Aim of the exercise
Repeat every entry exactly. Do not include the pictures.

[Items from a dataset]
************

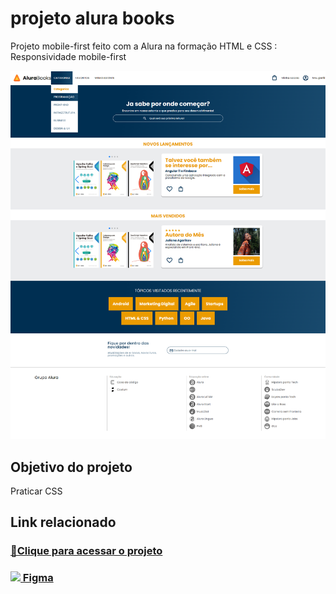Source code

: # projeto alura books
 Projeto mobile-first feito com a Alura na formação HTML e CSS : Responsividade mobile-first

![Alura Book Preview](./img/preview.png)

## Objetivo do projeto
Praticar CSS

## Link relacionado
### [🔗Clique para acessar o projeto](https://swaveng.github.io/projeto-alura-books/)

 [<h3><img src="https://cdn-icons-png.flaticon.com/512/5968/5968705.png" width="30px">
 Figma</h3>](https://www.figma.com/file/sSMbIqKaGBd66Y8roxTk2p/AluraBooks)
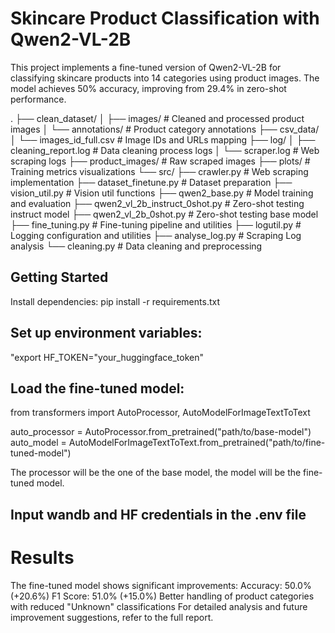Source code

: # Skincare Product Classification with Qwen2-VL-2B
This project implements a fine-tuned version of Qwen2-VL-2B for classifying skincare products into 14 categories using product images. The model achieves 50% accuracy, improving from 29.4% in zero-shot performance.

.
├── clean_dataset/
│   ├── images/          # Cleaned and processed product images
│   └── annotations/     # Product category annotations
├── csv_data/
│   └── images_id_full.csv   # Image IDs and URLs mapping
├── log/
│   ├── cleaning_report.log  # Data cleaning process logs
│   └── scraper.log         # Web scraping logs
├── product_images/      # Raw scraped images
├── plots/              # Training metrics visualizations
└── src/
    ├── crawler.py      # Web scraping implementation
    ├── dataset_finetune.py  # Dataset preparation
    ├── vision_util.py  # Vision util functions
    ├── qwen2_base.py   # Model training and evaluation
    ├── qwen2_vl_2b_instruct_0shot.py  # Zero-shot testing instruct model
    ├── qwen2_vl_2b_0shot.py  # Zero-shot testing base model
    ├── fine_tuning.py  # Fine-tuning pipeline and utilities
    ├── logutil.py      # Logging configuration and utilities
    ├── analyse_log.py  # Scraping Log analysis
    └── cleaning.py     # Data cleaning and preprocessing


## Getting Started
Install dependencies:
pip install -r requirements.txt
## Set up environment variables:
"export HF_TOKEN="your_huggingface_token"
## Load the fine-tuned model:
from transformers import AutoProcessor, AutoModelForImageTextToText

auto_processor = AutoProcessor.from_pretrained("path/to/base-model")
auto_model = AutoModelForImageTextToText.from_pretrained("path/to/fine-tuned-model")

The processor will be the one of the base model, the model will be the fine-tuned model.
## Input wandb and HF credentials in the .env file

# Results
The fine-tuned model shows significant improvements:
Accuracy: 50.0% (+20.6%)
F1 Score: 51.0% (+15.0%)
Better handling of product categories with reduced "Unknown" classifications
For detailed analysis and future improvement suggestions, refer to the full report.
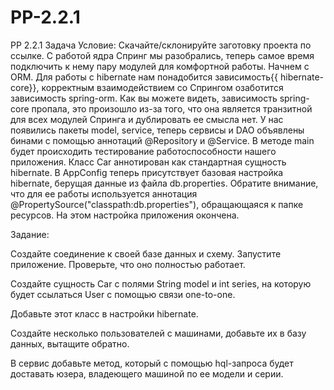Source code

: # PP-2.2.1

PP 2.2.1 Задача
Условие:
Скачайте/склонируйте заготовку проекта по ссылке.
С работой ядра Спринг мы разобрались, теперь самое время подключить к нему пару модулей для комфортной работы.
Начнем с ORM.
Для работы с hibernate нам понадобится зависимость{{ hibernate-core}}, корректным взаимодействием со Спрингом озаботится зависимость spring-orm.
Как вы можете видеть, зависимость spring-core пропала, это произошло из-за того, что она является транзитной для всех модулей Спринга и дублировать ее смысла нет.
У нас появились пакеты model, service, теперь сервисы и DAO объявлены бинами с помощью аннотаций @Repository и @Service.
В методе main будет происходить тестирование работоспособности нашего приложения. Класс Car аннотирован как стандартная сущность hibernate. В AppConfig теперь присутствует базовая настройка hibernate, берущая данные из файла db.properties. Обратите внимание, что для ее работы используется аннотация @PropertySource("classpath:db.properties"), обращающаяся к папке ресурсов.
На этом настройка приложения окончена.

Задание:

Создайте соединение к своей базе данных и схему. Запустите приложение. Проверьте, что оно полностью работает.

Создайте сущность Car с полями String model и int series, на которую будет ссылаться User с помощью связи one-to-one.

Добавьте этот класс в настройки hibernate.

Создайте несколько пользователей с машинами, добавьте их в базу данных, вытащите обратно.

В сервис добавьте метод, который с помощью hql-запроса будет доставать юзера, владеющего машиной по ее модели и серии.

************

Reply to the task
Source code

: # projeto alura books
 Projeto mobile-first feito com a Alura na formação HTML e CSS : Responsividade mobile-first

![Alura Book Preview](./img/preview.png)

## Objetivo do projeto
Praticar CSS

## Link relacionado
### [🔗Clique para acessar o projeto](https://swaveng.github.io/projeto-alura-books/)

 [<h3><img src="https://cdn-icons-png.flaticon.com/512/5968/5968705.png" width="30px">
 Figma</h3>](https://www.figma.com/file/sSMbIqKaGBd66Y8roxTk2p/AluraBooks)
Source code

: # Skincare Product Classification with Qwen2-VL-2B
This project implements a fine-tuned version of Qwen2-VL-2B for classifying skincare products into 14 categories using product images. The model achieves 50% accuracy, improving from 29.4% in zero-shot performance.

.
├── clean_dataset/
│   ├── images/          # Cleaned and processed product images
│   └── annotations/     # Product category annotations
├── csv_data/
│   └── images_id_full.csv   # Image IDs and URLs mapping
├── log/
│   ├── cleaning_report.log  # Data cleaning process logs
│   └── scraper.log         # Web scraping logs
├── product_images/      # Raw scraped images
├── plots/              # Training metrics visualizations
└── src/
    ├── crawler.py      # Web scraping implementation
    ├── dataset_finetune.py  # Dataset preparation
    ├── vision_util.py  # Vision util functions
    ├── qwen2_base.py   # Model training and evaluation
    ├── qwen2_vl_2b_instruct_0shot.py  # Zero-shot testing instruct model
    ├── qwen2_vl_2b_0shot.py  # Zero-shot testing base model
    ├── fine_tuning.py  # Fine-tuning pipeline and utilities
    ├── logutil.py      # Logging configuration and utilities
    ├── analyse_log.py  # Scraping Log analysis
    └── cleaning.py     # Data cleaning and preprocessing


## Getting Started
Install dependencies:
pip install -r requirements.txt
## Set up environment variables:
"export HF_TOKEN="your_huggingface_token"
## Load the fine-tuned model:
from transformers import AutoProcessor, AutoModelForImageTextToText

auto_processor = AutoProcessor.from_pretrained("path/to/base-model")
auto_model = AutoModelForImageTextToText.from_pretrained("path/to/fine-tuned-model")

The processor will be the one of the base model, the model will be the fine-tuned model.
## Input wandb and HF credentials in the .env file

# Results
The fine-tuned model shows significant improvements:
Accuracy: 50.0% (+20.6%)
F1 Score: 51.0% (+15.0%)
Better handling of product categories with reduced "Unknown" classifications
For detailed analysis and future improvement suggestions, refer to the full report.
Source code

: # PP-2.2.1

PP 2.2.1 Задача
Условие:
Скачайте/склонируйте заготовку проекта по ссылке.
С работой ядра Спринг мы разобрались, теперь самое время подключить к нему пару модулей для комфортной работы.
Начнем с ORM.
Для работы с hibernate нам понадобится зависимость{{ hibernate-core}}, корректным взаимодействием со Спрингом озаботится зависимость spring-orm.
Как вы можете видеть, зависимость spring-core пропала, это произошло из-за того, что она является транзитной для всех модулей Спринга и дублировать ее смысла нет.
У нас появились пакеты model, service, теперь сервисы и DAO объявлены бинами с помощью аннотаций @Repository и @Service.
В методе main будет происходить тестирование работоспособности нашего приложения. Класс Car аннотирован как стандартная сущность hibernate. В AppConfig теперь присутствует базовая настройка hibernate, берущая данные из файла db.properties. Обратите внимание, что для ее работы используется аннотация @PropertySource("classpath:db.properties"), обращающаяся к папке ресурсов.
На этом настройка приложения окончена.

Задание:

Создайте соединение к своей базе данных и схему. Запустите приложение. Проверьте, что оно полностью работает.

Создайте сущность Car с полями String model и int series, на которую будет ссылаться User с помощью связи one-to-one.

Добавьте этот класс в настройки hibernate.

Создайте несколько пользователей с машинами, добавьте их в базу данных, вытащите обратно.

В сервис добавьте метод, который с помощью hql-запроса будет доставать юзера, владеющего машиной по ее модели и серии.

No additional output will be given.